◆ DESCRIPTION OF THE TASK ◆
Copy every line of the following data that includes the string "will".

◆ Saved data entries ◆
>>>>
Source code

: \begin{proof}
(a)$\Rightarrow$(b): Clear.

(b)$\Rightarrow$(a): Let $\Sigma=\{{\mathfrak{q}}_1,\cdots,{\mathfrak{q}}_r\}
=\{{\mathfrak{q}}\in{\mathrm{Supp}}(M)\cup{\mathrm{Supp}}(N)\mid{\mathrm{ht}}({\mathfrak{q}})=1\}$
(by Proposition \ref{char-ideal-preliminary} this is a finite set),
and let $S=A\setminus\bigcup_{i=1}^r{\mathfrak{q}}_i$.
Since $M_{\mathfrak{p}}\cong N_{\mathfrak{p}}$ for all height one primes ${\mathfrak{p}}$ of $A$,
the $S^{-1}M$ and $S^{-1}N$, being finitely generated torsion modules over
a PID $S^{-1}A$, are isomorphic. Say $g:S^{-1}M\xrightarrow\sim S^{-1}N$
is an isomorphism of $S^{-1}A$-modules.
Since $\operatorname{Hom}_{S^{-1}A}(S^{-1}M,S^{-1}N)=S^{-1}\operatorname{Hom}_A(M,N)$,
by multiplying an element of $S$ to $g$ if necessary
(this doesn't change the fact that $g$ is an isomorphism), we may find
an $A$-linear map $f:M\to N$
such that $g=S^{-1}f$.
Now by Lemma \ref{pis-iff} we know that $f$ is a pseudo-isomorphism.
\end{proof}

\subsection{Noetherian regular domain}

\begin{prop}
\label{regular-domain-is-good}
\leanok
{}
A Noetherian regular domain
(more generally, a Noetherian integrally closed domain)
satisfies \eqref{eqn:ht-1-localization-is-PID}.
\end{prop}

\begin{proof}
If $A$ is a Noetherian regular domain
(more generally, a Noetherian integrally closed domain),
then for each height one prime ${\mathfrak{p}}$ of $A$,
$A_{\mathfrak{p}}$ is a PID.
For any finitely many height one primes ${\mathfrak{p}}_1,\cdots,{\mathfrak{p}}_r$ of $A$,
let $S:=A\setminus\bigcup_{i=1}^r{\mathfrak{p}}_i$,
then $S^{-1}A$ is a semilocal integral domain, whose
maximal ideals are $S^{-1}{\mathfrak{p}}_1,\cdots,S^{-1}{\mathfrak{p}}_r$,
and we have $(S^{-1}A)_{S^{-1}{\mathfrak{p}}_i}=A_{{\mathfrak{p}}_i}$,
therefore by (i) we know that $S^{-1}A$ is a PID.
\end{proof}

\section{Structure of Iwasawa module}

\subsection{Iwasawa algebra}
<<<<
>>>>
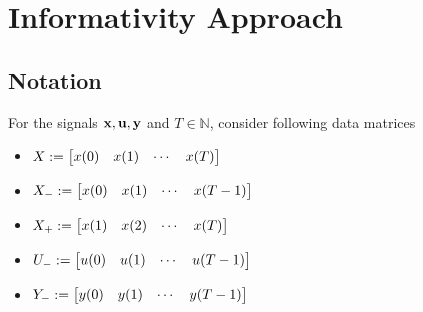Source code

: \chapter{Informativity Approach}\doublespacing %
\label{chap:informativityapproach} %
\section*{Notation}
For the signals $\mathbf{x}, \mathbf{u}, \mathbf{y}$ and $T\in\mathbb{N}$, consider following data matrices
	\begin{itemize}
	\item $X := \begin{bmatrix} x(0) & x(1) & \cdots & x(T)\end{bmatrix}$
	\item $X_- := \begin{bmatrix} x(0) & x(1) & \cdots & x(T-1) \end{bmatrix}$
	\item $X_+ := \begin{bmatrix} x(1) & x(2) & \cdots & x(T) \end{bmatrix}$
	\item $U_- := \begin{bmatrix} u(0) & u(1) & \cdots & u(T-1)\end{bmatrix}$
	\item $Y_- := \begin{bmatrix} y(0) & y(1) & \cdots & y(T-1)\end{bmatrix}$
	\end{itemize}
<<<<
>>>>
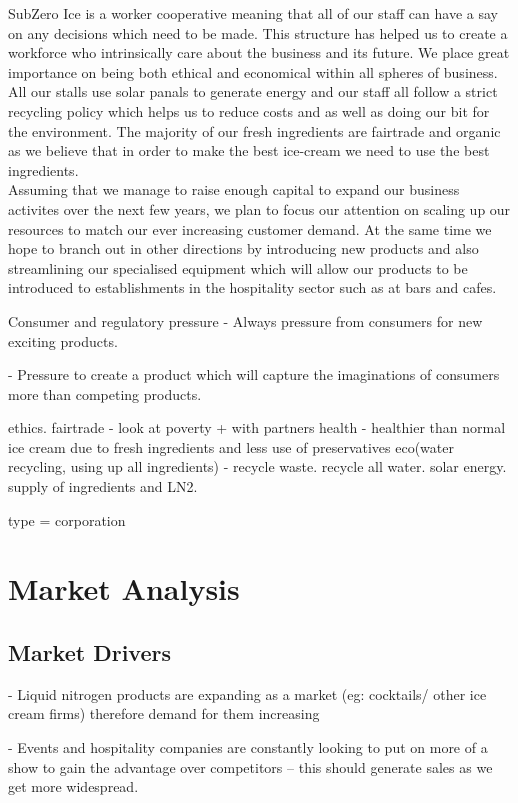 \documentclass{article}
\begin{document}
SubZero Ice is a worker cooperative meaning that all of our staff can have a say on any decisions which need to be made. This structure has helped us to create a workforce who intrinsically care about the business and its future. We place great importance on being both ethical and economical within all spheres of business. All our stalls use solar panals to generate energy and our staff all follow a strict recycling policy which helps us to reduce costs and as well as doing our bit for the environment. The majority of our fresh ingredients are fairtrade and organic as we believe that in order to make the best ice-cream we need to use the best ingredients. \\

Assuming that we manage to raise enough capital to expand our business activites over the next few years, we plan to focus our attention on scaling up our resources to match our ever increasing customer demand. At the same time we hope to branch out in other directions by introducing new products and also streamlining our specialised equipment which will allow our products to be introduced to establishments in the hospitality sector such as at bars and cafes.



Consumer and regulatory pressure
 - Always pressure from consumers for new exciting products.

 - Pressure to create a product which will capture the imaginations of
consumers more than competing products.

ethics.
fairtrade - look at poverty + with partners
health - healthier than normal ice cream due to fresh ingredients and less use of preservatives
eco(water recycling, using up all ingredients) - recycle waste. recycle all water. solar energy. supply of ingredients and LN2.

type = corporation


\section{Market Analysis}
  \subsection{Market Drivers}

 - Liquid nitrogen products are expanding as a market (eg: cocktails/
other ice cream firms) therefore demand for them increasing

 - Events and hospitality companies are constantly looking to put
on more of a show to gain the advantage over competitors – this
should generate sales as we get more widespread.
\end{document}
<<<<
◆ EXERCISE ANSWER ◆
Assuming that we manage to raise enough capital to expand our business activites over the next few years, we plan to focus our attention on scaling up our resources to match our ever increasing customer demand. At the same time we hope to branch out in other directions by introducing new products and also streamlining our specialised equipment which will allow our products to be introduced to establishments in the hospitality sector such as at bars and cafes.
 - Pressure to create a product which will capture the imaginations of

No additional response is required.